--- Data supplied ---

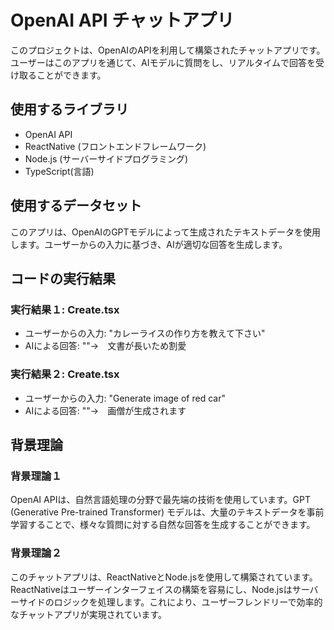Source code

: # OpenAI API チャットアプリ

このプロジェクトは、OpenAIのAPIを利用して構築されたチャットアプリです。ユーザーはこのアプリを通じて、AIモデルに質問をし、リアルタイムで回答を受け取ることができます。

## 使用するライブラリ

- OpenAI API
- ReactNative (フロントエンドフレームワーク)
- Node.js (サーバーサイドプログラミング)
- TypeScript(言語)

## 使用するデータセット

このアプリは、OpenAIのGPTモデルによって生成されたテキストデータを使用します。ユーザーからの入力に基づき、AIが適切な回答を生成します。

## コードの実行結果

### 実行結果１: Create.tsx

- ユーザーからの入力: "カレーライスの作り方を教えて下さい"
- AIによる回答: ""→　文書が長いため割愛

### 実行結果２: Create.tsx

- ユーザーからの入力: "Generate image of red car"
- AIによる回答: ""→　画僧が生成されます

## 背景理論

### 背景理論１

OpenAI APIは、自然言語処理の分野で最先端の技術を使用しています。GPT (Generative Pre-trained Transformer) モデルは、大量のテキストデータを事前学習することで、様々な質問に対する自然な回答を生成することができます。

### 背景理論２

このチャットアプリは、ReactNativeとNode.jsを使用して構築されています。ReactNativeはユーザーインターフェイスの構築を容易にし、Node.jsはサーバーサイドのロジックを処理します。これにより、ユーザーフレンドリーで効率的なチャットアプリが実現されています。

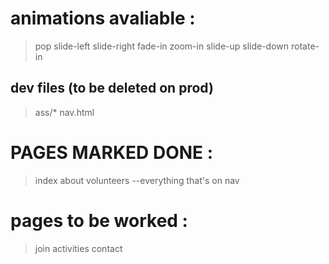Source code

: # animations avaliable : 
 > pop
 > slide-left
 > slide-right
 > fade-in
 > zoom-in
 > slide-up
 > slide-down
 > rotate-in

 ## dev files (to be deleted on prod)

 > ass/*
 > nav.html

 # PAGES MARKED DONE : 
 > index
 > about
 > volunteers
 > --everything that's on nav

 # pages to be worked : 
 > join
 > activities
 > contact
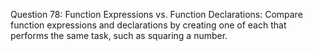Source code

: Question 78: Function Expressions vs. Function Declarations: Compare function expressions and declarations by creating one of each that performs the same task, such as squaring a number.
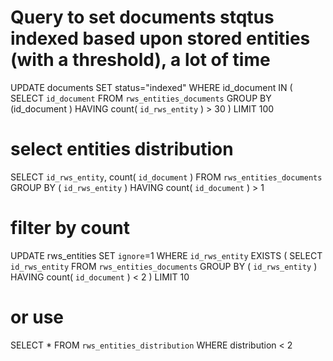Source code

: # Query to set documents stqtus indexed based upon stored entities (with a threshold), a lot of time
UPDATE documents SET status="indexed" WHERE id_document IN ( 
SELECT `id_document` FROM `rws_entities_documents` GROUP BY (id_document ) HAVING count( `id_rws_entity` ) > 30 ) LIMIT 100

# select entities distribution
SELECT `id_rws_entity`, count( `id_document` ) FROM `rws_entities_documents` GROUP BY ( `id_rws_entity` ) HAVING count( `id_document` ) > 1

# filter by count
UPDATE rws_entities SET `ignore`=1 WHERE `id_rws_entity` EXISTS (  SELECT `id_rws_entity` FROM `rws_entities_documents` GROUP BY ( `id_rws_entity` ) HAVING count( `id_document` ) < 2 ) LIMIT 10

# or use
SELECT * FROM `rws_entities_distribution` WHERE distribution < 2
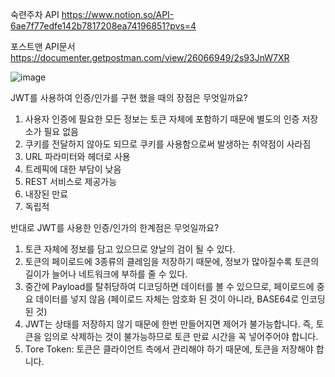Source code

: 숙련주차 API
https://www.notion.so/API-6ae7f77edfe142b7817208ea74196851?pvs=4

포스트맨 API문서
https://documenter.getpostman.com/view/26066949/2s93JnW7XR


![image](https://user-images.githubusercontent.com/124053404/223045345-fe5a8a58-dc0b-4b74-824c-0cf340be74fe.png)



JWT를 사용하여 인증/인가를 구현 했을 때의 장점은 무엇일까요?
1. 사용자 인증에 필요한 모든 정보는 토큰 자체에 포함하기 때문에 별도의 인증 저장소가 필요 없음
2. 쿠키를 전달하지 않아도 되므로 쿠키를 사용함으로써 발생하는 취약점이 사라짐
3. URL 파라미터와 헤더로 사용
4. 트레픽에 대한 부담이 낮음
5. REST 서비스로 제공가능
6. 내장된 만료
7. 독립적

반대로 JWT를 사용한 인증/인가의 한계점은 무엇일까요?
1. 토큰 자체에 정보를 담고 있으므로 양날의 검이 될 수 있다.
2. 토큰의 페이로드에 3종류의 클레임을 저장하기 때문에, 정보가 많아질수록 토큰의 길이가 늘어나 네트워크에 부하를 줄 수 있다.
3. 중간에 Payload를 탈취당하여 디코딩하면 데이터를 볼 수 있으므로, 페이로드에 중요 데이터를 넣지 않음 (페이로드 자체는 암호화 된 것이 아니라, BASE64로 인코딩 된 것)
4. JWT는 상태를 저장하지 않기 때문에 한번 만들어지면 제어가 불가능합니다. 즉, 토큰을 임의로 삭제하는 것이 불가능하므로 토큰 만료 시간을 꼭 넣어주어야 합니다.
5. Tore Token: 토큰은 클라이언트 측에서 관리해야 하기 때문에, 토큰을 저장해야 합니다.
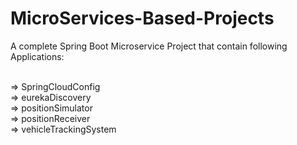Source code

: # MicroServices-Based-Projects
A complete Spring Boot Microservice Project that contain following Applications: </br> </br>

=> SpringCloudConfig</br>
=> eurekaDiscovery </br>
=> positionSimulator </br>
=> positionReceiver </br>
=> vehicleTrackingSystem </br>
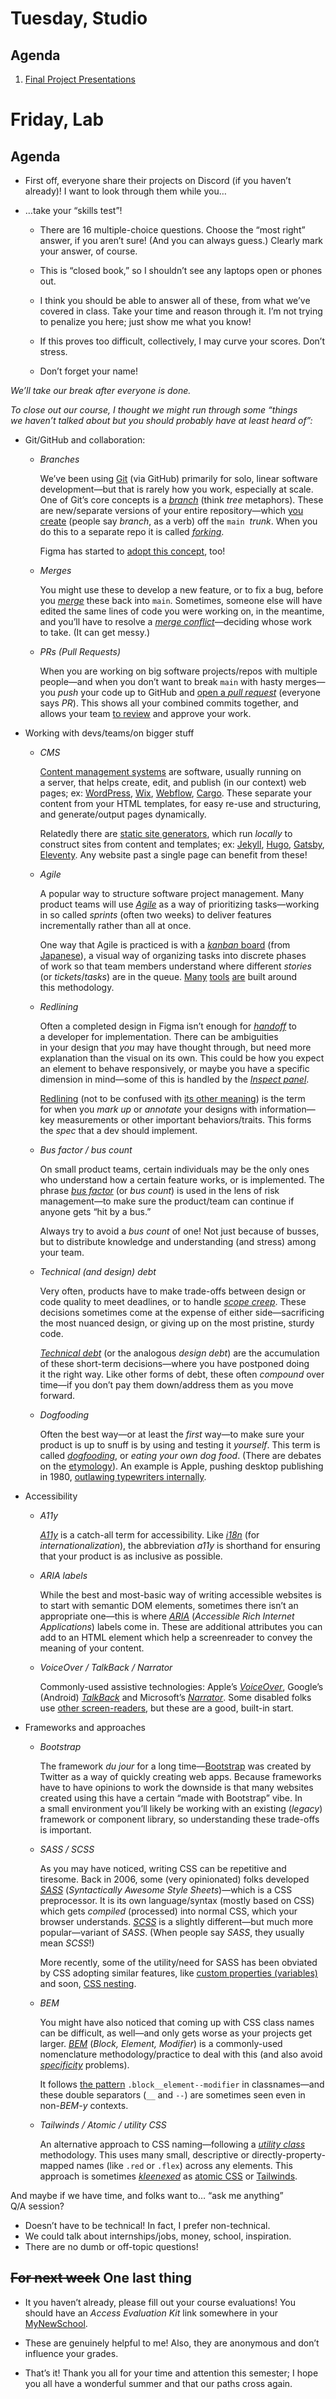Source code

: ---
---

# Tuesday, Studio

## Agenda
1. [Final Project Presentations](https://docs.google.com/document/d/1TK5Zl_JNUTyqtywmyPBU79xC6FC_tuHIo0U6Vl_5wlQ/edit?usp=sharing)



# Friday, Lab

## Agenda

- First off, everyone share their projects on Discord (if you haven’t already)! I want to look through them while you…

- …take your “skills test”!

    - There are 16 multiple-choice questions. Choose the “most right” answer, if you aren’t sure! (And you can always guess.) Clearly mark your answer, of course.

    - This is “closed book,” so I shouldn’t see any laptops open or phones out.

    - I think you should be able to answer all of these, from what we’ve covered in class. Take your time and reason through it. I’m not trying to penalize you here; just show me what you know!

    - If this proves too difficult, collectively, I may curve your scores. Don’t stress.

    - Don’t forget your name!

*We’ll take our break after everyone is done.*

*To close out our course, I thought we might run through some “things we haven’t talked about but you should probably have at least heard of”:*

- Git/GitHub and collaboration:

    - *Branches*

        We’ve been using [Git](https://git-scm.com) (via GitHub) primarily for solo, linear software development—but that is rarely how you work, especially at scale. One of Git’s core concepts is a [*branch*](https://www.atlassian.com/git/tutorials/using-branches) (think *tree* metaphors). These are new/separate versions of your entire repository—which [you create](https://docs.github.com/en/desktop/contributing-and-collaborating-using-github-desktop/making-changes-in-a-branch/managing-branches) (people say *branch*, as a verb) off the `main`  *trunk*. When you do this to a separate repo it is called [*forking*](http://www.differencebetween.net/technology/difference-between-fork-and-branch/).

        Figma has started to [adopt this concept](https://www.figma.com/best-practices/branching-in-figma/best-practices-when-using-branches/), too!

    - *Merges*

        You might use these to develop a new feature, or to fix a bug, before you [*merge*](https://www.atlassian.com/git/tutorials/using-branches/git-merge) these back into `main`. Sometimes, someone else will have edited the same lines of code you were working on, in the meantime, and you’ll have to resolve a [*merge conflict*](https://www.youtube.com/watch?v=HosPml1qkrg)—deciding whose work to take. (It can get messy.)

    - *PRs (Pull Requests)*

        When you are working on big software projects/repos with multiple people—and when you don’t want to break `main` with hasty merges—you *push* your code up to GitHub and [open a *pull request*](https://docs.github.com/en/pull-requests/collaborating-with-pull-requests/proposing-changes-to-your-work-with-pull-requests/creating-a-pull-request) (everyone says *PR*). This shows all your combined commits together, and allows your team [to review](https://www.youtube.com/watch?v=rgbCcBNZcdQ&pp=ygUOInB1bGwgcmVxdWVzdCI%3D) and approve your work.



- Working with devs/teams/on bigger stuff

    - *CMS*

        [Content management systems](https://en.wikipedia.org/wiki/Content_management_system) are software, usually running on a server, that helps create, edit, and publish (in our context) web pages; ex: [WordPress](https://wordpress.com), [Wix](https://www.wix.com), [Webflow](https://webflow.com), [Cargo](https://cargo.site). These separate your content from your HTML templates, for easy re-use and structuring, and generate/output pages dynamically.

        Relatedly there are [static site generators](https://www.cloudflare.com/learning/performance/static-site-generator/), which run *locally* to construct sites from content and templates; ex: [Jekyll](http://jekyllrb.com), [Hugo](https://gohugo.io), [Gatsby](https://www.gatsbyjs.com), [Eleventy](https://www.11ty.dev). Any website past a single page can benefit from these!

    - *Agile*

        A popular way to structure software project management. Many product teams will use [*Agile*](https://www.atlassian.com/agile) as a way of prioritizing tasks—working in so called *sprints* (often two weeks) to deliver features incrementally rather than all at once.

        One way that Agile is practiced is with a [*kanban* board](https://www.atlassian.com/agile/kanban/boards) (from [Japanese](https://en.wikipedia.org/wiki/Kanban)), a visual way of organizing tasks into discrete phases of work so that team members understand where different *stories* (or *tickets*/*tasks*) are in the queue. [Many](https://www.atlassian.com/) [tools](https://linear.app/) [are](https://clickup.com) built around this methodology.

    - *Redlining*

        Often a completed design in Figma isn’t enough for [*handoff*](https://uxplanet.org/a-complete-guide-to-executing-a-great-design-to-development-handoff-4bd545be9416) to a developer for implementation. There can be ambiguities in your design that *you* may have thought through, but need more explanation than the visual on its own. This could be how you expect an element to behave responsively, or maybe you have a specific dimension in mind—some of this is handled by the [*Inspect panel*](https://help.figma.com/hc/en-us/articles/360055203533-Use-the-Inspect-panel).

        [Redlining](https://www.uxbeginner.com/glossary/redlining/) (not to be confused with [its other meaning](https://en.wikipedia.org/wiki/Redlining)) is the term for when you *mark up* or *annotate* your designs with information—key measurements or other important behaviors/traits. This forms the *spec* that a dev should implement.

    - *Bus factor / bus count*

        On small product teams, certain individuals may be the only ones who understand how a certain feature works, or is implemented. The phrase [*bus factor*](https://en.wikipedia.org/wiki/Bus_factor) (or *bus count*) is used in the lens of risk management—to make sure the product/team can continue if anyone gets “hit by a bus.”

        Always try to avoid a *bus count* of one! Not just because of busses, but to distribute knowledge and understanding (and stress) among your team.

    - *Technical (and design) debt*

        Very often, products have to make trade-offs between design or code quality to meet deadlines, or to handle [*scope creep*](https://asana.com/resources/what-is-scope-creep). These decisions sometimes come at the expense of either side—sacrificing the most nuanced design, or giving up on the most pristine, sturdy code.

        [*Technical debt*](https://www.atlassian.com/agile/software-development/technical-debt) (or the analogous *design debt*) are the accumulation of these short-term decisions—where you have postponed doing it the right way. Like other forms of debt, these often *compound* over time—if you don’t pay them down/address them as you move forward.

    - *Dogfooding*

        Often the best way—or at least the *first* way—to make sure your product is up to snuff is by using and testing it *yourself*. This term is called [*dogfooding*](https://www.nytimes.com/2022/11/14/business/dogfooding.html), or *eating your own dog food*. (There are debates on the [etymology](https://www.computer.org/csdl/magazine/so/2006/03/s3005/13rRUygBwg0)). An example is Apple, pushing desktop publishing in 1980, [outlawing typewriters internally](https://archive.org/details/Apple_Memo_No_Typewriters).



- Accessibility

    - *A11y*

        [*A11y*](https://www.a11yproject.com/) is a catch-all term for accessibility. Like [*i18n*](https://developer.mozilla.org/en-US/docs/Mozilla/Add-ons/WebExtensions/API/i18n) (for *internationalization*), the abbreviation *a11y* is shorthand for ensuring that your product is as inclusive as possible.

    - *ARIA labels*

        While the best and most-basic way of writing accessible websites is to start with semantic DOM elements, sometimes there isn’t an appropriate one—this is where [*ARIA*](https://developer.mozilla.org/en-US/docs/Web/Accessibility/ARIA) (*Accessible Rich Internet Applications*) labels come in. These are additional attributes you can add to an HTML element which help a screenreader to convey the meaning of your content.

    - *VoiceOver / TalkBack / Narrator*

        Commonly-used assistive technologies: Apple’s [*VoiceOver*](https://www.apple.com/accessibility/vision/), Google’s (Android) [*TalkBack*](https://support.google.com/accessibility/android/topic/3529932?hl=en&ref_topic=9078845&sjid=8833292709650514472-NA) and Microsoft’s [*Narrator*](https://support.microsoft.com/en-us/windows/complete-guide-to-narrator-e4397a0d-ef4f-b386-d8ae-c172f109bdb1). Some disabled folks use [other screen-readers](https://www.freedomscientific.com/products/software/jaws/), but these are a good, built-in start.



- Frameworks and approaches

    - *Bootstrap*

        The framework *du jour* for a long time—[Bootstrap](https://getbootstrap.com/) was created by Twitter as a way of quickly creating web apps. Because frameworks have to have opinions to work the downside is that many websites created using this have a certain “made with Bootstrap” vibe. In a small environment you’ll likely be working with an existing (*legacy*) framework or component library, so understanding these trade-offs is important.

    - *SASS / SCSS*

        As you may have noticed, writing CSS can be repetitive and tiresome. Back in 2006, some (very opinionated) folks developed [*SASS*](https://sass-lang.com/) (*Syntactically Awesome Style Sheets*)—which is a CSS preprocessor. It is its own language/syntax (mostly based on CSS) which gets *compiled* (processed) into normal CSS, which your browser understands. [*SCSS*](https://sass-lang.com/documentation/syntax) is a slightly different—but much more popular—variant of *SASS*. (When people say *SASS*, they usually mean *SCSS*!)

        More recently, some of the utility/need for SASS has been obviated by CSS adopting similar features, like [custom properties (variables)](/topic/responsive/#briefly-css-variables) and soon, [CSS nesting](https://webkit.org/blog/13813/try-css-nesting-today-in-safari-technology-preview/).

    - *BEM*

        You might have also noticed that coming up with CSS class names can be difficult, as well—and only gets worse as your projects get larger. [*BEM*](https://en.bem.info/methodology/) (*Block, Element, Modifier*) is a commonly-used nomenclature methodology/practice to deal with this (and also avoid [*specificity*](/topic/css/#specificity) problems).

        It follows [the pattern](https://en.bem.info/methodology/naming-convention/) `.block__element--modifier` in classnames—and these double separators (`__` and `--`) are sometimes seen even in non-*BEM-y* contexts.

    - *Tailwinds / Atomic / utility CSS*

        An alternative approach to CSS naming—following a [*utility class*](https://css-irl.info/a-year-of-utility-classes/) methodology. This uses many small, descriptive or directly-property-mapped names (like `.red` or `.flex`) across any elements. This approach is sometimes [*kleenexed*](https://en.wikipedia.org/wiki/Generic_trademark) as [atomic CSS](https://acss.io) or [Tailwinds](https://tailwindcss.com).



And maybe if we have time, and folks want to… “ask me anything” Q/A session?

- Doesn’t have to be technical! In fact, I prefer non-technical.
- We could talk about internships/jobs, money, school, inspiration. 
- There are no dumb or off-topic questions!



## ~~For next week~~ One last thing

- It you haven’t already, please fill out your course evaluations! You should have an *Access Evaluation Kit* link somewhere in your [MyNewSchool](https://my.newschool.edu).

- These are genuinely helpful to me! Also, they are anonymous and don’t influence your grades.

- That’s it! Thank you all for your time and attention this semester; I hope you all have a wonderful summer and that our paths cross again.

--- The problem ---
Only the lines between the one with "このチャットアプリは、Rea" and the one with "UPDATE documents SET", those two included, get copied from the material above. Keep it exact and free of pictures.

--- Answer space ---
このチャットアプリは、ReactNativeとNode.jsを使用して構築されています。ReactNativeはユーザーインターフェイスの構築を容易にし、Node.jsはサーバーサイドのロジックを処理します。これにより、ユーザーフレンドリーで効率的なチャットアプリが実現されています。

Source code

: # animations avaliable : 
 > pop
 > slide-left
 > slide-right
 > fade-in
 > zoom-in
 > slide-up
 > slide-down
 > rotate-in

 ## dev files (to be deleted on prod)

 > ass/*
 > nav.html

 # PAGES MARKED DONE : 
 > index
 > about
 > volunteers
 > --everything that's on nav

 # pages to be worked : 
 > join
 > activities
 > contact
Source code

: Question 78: Function Expressions vs. Function Declarations: Compare function expressions and declarations by creating one of each that performs the same task, such as squaring a number.
Source code

: # Query to set documents stqtus indexed based upon stored entities (with a threshold), a lot of time
UPDATE documents SET status="indexed" WHERE id_document IN ( 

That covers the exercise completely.